104.8 | The annual optimism index for the entire year of 2017
104.6 | The previous record high was 104.6 set in 2004

“We’ve been doing this research for nearly half a century, longer than anyone else, and I’ve never seen anything like 2017,” said NFIB Chief Economist Bill Dunkelberg. “The 2016 election was like a dam breaking. Small business owners were waiting for better policies from Washington, suddenly they got them, and the engine of the economy roared back to life.”

According to NFIB, the driver of record optimism in 2017 was the expectation of better economic policies from Washington. “The lesson of 2017 is that better policies make for better economic results,” said NFIB CEO Juanita Duggan. “The evidence is overwhelming that small business owners pay close attention to Washington, and that federal policies affect their decisions on whether to hire, whether to invest, whether to grow inventory, and whether to seek capital.”

Two of the December components posted gains, five declined, and three remained unchanged.
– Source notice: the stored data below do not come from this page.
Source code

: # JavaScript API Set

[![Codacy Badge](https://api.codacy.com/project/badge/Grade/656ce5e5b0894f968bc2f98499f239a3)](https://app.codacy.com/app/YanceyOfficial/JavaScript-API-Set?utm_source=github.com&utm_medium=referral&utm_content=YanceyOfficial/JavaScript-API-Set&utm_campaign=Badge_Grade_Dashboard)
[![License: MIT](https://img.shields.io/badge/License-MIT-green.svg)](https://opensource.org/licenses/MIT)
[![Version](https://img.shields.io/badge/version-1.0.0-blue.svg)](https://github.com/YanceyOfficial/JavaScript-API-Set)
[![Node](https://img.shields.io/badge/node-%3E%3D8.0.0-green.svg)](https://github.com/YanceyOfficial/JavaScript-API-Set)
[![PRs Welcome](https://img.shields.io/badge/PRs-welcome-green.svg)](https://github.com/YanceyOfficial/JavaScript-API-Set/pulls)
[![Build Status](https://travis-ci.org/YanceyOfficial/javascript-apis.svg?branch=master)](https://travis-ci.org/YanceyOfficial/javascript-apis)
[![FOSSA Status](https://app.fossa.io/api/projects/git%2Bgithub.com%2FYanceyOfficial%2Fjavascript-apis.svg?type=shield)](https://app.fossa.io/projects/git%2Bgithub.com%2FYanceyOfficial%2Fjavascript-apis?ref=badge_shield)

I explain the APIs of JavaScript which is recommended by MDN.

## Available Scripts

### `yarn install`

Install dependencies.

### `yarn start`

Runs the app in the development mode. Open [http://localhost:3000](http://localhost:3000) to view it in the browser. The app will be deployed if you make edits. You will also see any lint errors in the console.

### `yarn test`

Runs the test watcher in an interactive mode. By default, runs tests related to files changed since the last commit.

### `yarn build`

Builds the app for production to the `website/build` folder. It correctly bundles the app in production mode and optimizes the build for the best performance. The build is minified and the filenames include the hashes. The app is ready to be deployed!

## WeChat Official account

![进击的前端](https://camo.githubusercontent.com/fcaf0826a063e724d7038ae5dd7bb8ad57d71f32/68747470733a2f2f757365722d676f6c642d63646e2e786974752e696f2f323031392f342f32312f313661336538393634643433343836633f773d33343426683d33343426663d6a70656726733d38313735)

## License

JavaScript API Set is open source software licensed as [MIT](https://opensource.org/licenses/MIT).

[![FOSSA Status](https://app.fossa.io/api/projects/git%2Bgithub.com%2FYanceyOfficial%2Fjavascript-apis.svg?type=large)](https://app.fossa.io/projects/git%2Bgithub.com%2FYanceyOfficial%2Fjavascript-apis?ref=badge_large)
Moving the Index moderately lower were declines in Expected Better Business Conditions (11-point decline) which tends to fluctuate sharply and Inventory Plans (8-point decline). However, small business owners were bedeviled by a labor shortage in 2017 that grew more intense as optimism rose. The monthly NFIB Jobs Report last week showed that problem reaching record levels.

“There’s a critical shortage of qualified workers and it’s becoming a real cost driver for small businesses,” said Dunkelberg. “They are raising compensation for workers in order to attract and keep good employees, but that’s a positive indicator for the overall economy.”